> Exercise description
Please give again exactly the lines from the top of the material through the line with "Hvis visningsmoduler skal"; omit each picture.

══ Data provided ══

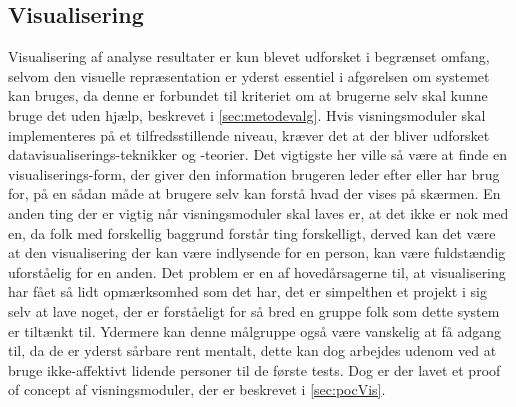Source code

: \subsection{Visualisering}\label{sec:soevnVisVidArb}
Visualisering af analyse resultater er kun blevet udforsket i begrænset omfang, selvom den visuelle repræsentation er yderst essentiel i afgørelsen om systemet kan bruges, da denne er forbundet til kriteriet om at brugerne selv skal kunne bruge det uden hjælp, beskrevet i \cref{sec:metodevalg}.
Hvis visningsmoduler skal implementeres på et tilfredsstillende niveau, kræver det at der bliver udforsket datavisualiserings-teknikker og -teorier.
Det vigtigste her ville så være at finde en visualiserings-form, der giver den information brugeren leder efter eller har brug for, på en sådan måde at brugere selv kan forstå hvad der vises på skærmen.
En anden ting der er vigtig når visningsmoduler skal laves er, at det ikke er nok med en, da folk med forskellig baggrund forstår ting forskelligt, derved kan det være at den visualisering der kan være indlysende for en person, kan være fuldstændig uforståelig for en anden.
Det problem er en af hovedårsagerne til, at visualisering har fået så lidt opmærksomhed som det har, det er simpelthen et projekt i sig selv at lave noget, der er forståeligt for så bred en gruppe folk som dette system er tiltænkt til.
Ydermere kan denne målgruppe også være vanskelig at få adgang til, da de er yderst sårbare rent mentalt, dette kan dog arbejdes udenom ved at bruge ikke-affektivt lidende personer til de første tests.
Dog er der lavet et proof of concept af visningsmoduler, der er beskrevet i \cref{sec:pocVis}.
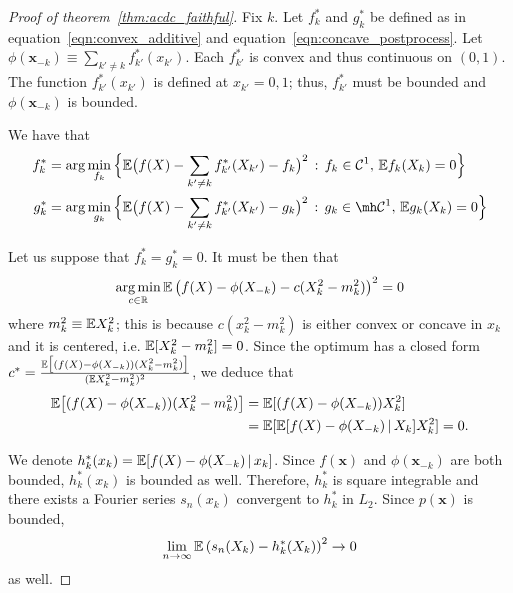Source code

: \begin{proof}[Proof of theorem~\ref{thm:acdc_faithful}]

Fix $k$. Let $f^*_k$ and $g^*_k$ be defined as in
equation~\ref{eqn:convex_additive} and
equation~\ref{eqn:concave_postprocess}. Let $\phi(\mathbf{x}_{-k})
\equiv \sum_{k' \neq k} f^*_{k'}(x_{k'})$. Each $f^*_{k'}$ is convex
and thus continuous on $(0,1)$. The function $f^*_{k'}(x_{k'})$ is defined at
$x_{k'} = 0,1$; thus, $f^*_{k'}$ must be bounded and
$\phi(\mathbf{x}_{-k})$ is bounded.

We have that
\begin{align}
f^*_k &= \arg\min_{f_k} \Big\{
   \E\big( f(X) - \sum_{k' \neq k} f^*_{k'}(X_{k'}) - f_k \big)^2 
    \,:\, f_k \in  \mathcal{C}^1,\, \E f_k(X_k) = 0 
  \Big\} \\
g^*_k &= \arg\min_{g_k} \Big\{
   \E\big( f(X) - \sum_{k' \neq k} f^*_{k'}(X_{k'}) - g_k \big)^2 
    \,:\, g_k \in \mh \mathcal{C}^1,\, \E g_k(X_k) = 0 
  \Big\}
\end{align}

Let us suppose that $f^*_k = g^*_k = 0$. It must be then that
\begin{align*}
\mathop{\text{\rm arg\,min}}_{c \in {\mathbb R}} {\mathbb E} \left( f(X) - \phi(X_{-k}) - c (X_k^2 - m_k^2) \right)^2 = 0
\end{align*}
where $m_k^2 \equiv {\mathbb E} X_k^2$; this is because $c(x_k^2 - m_k^2)$ is either convex or concave in $x_k$ and it is centered, i.e. ${\mathbb E}[ X_k^2 - m_k^2] = 0$. Since the optimum has a closed form $c^* = \frac{{\mathbb E}\big[(f(X) -\phi(X_{-k}))(X_k^2 - m^2_k)\big]}{({\mathbb E} X_k^2 - m^2_k)^2}$, we deduce that 
\begin{align*}
{\mathbb E} \big[ (f(X) - \phi(X_{-k})) (X_k^2 - m_k^2) \big] 
   &= {\mathbb E}[ (f(X) - \phi(X_{-k})) X^2_k] \\
&= {\mathbb E}[ {\mathbb E}[ f(X) - \phi(X_{-k}) {\,|\,} X_k] X^2_k] = 0.
\end{align*}

We denote $h^*_k(x_k) = {\mathbb E}[ f(X) - \phi(X_{-k}) {\,|\,}
  x_k]$.  Since $f(\mathbf{x})$ and $\phi(\mathbf{x}_{-k})$ are both bounded,
$h^*_k(x_k)$ is bounded as well. Therefore, $h^*_k$ is square
integrable and there exists a Fourier series $s_n(x_k)$ convergent to
$h^*_k$ in $L_2$. Since $p(\mathbf{x})$ is bounded, $$\lim_{n
  \rightarrow \infty} {\mathbb E} \left( s_n(X_k) - h^*_k(X_k ) \right)^2
\rightarrow 0$$ as well.



\end{proof}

═══

> Task response
Source code

: \subsection{Visualisering}\label{sec:soevnVisVidArb}
Visualisering af analyse resultater er kun blevet udforsket i begrænset omfang, selvom den visuelle repræsentation er yderst essentiel i afgørelsen om systemet kan bruges, da denne er forbundet til kriteriet om at brugerne selv skal kunne bruge det uden hjælp, beskrevet i \cref{sec:metodevalg}.
Hvis visningsmoduler skal implementeres på et tilfredsstillende niveau, kræver det at der bliver udforsket datavisualiserings-teknikker og -teorier.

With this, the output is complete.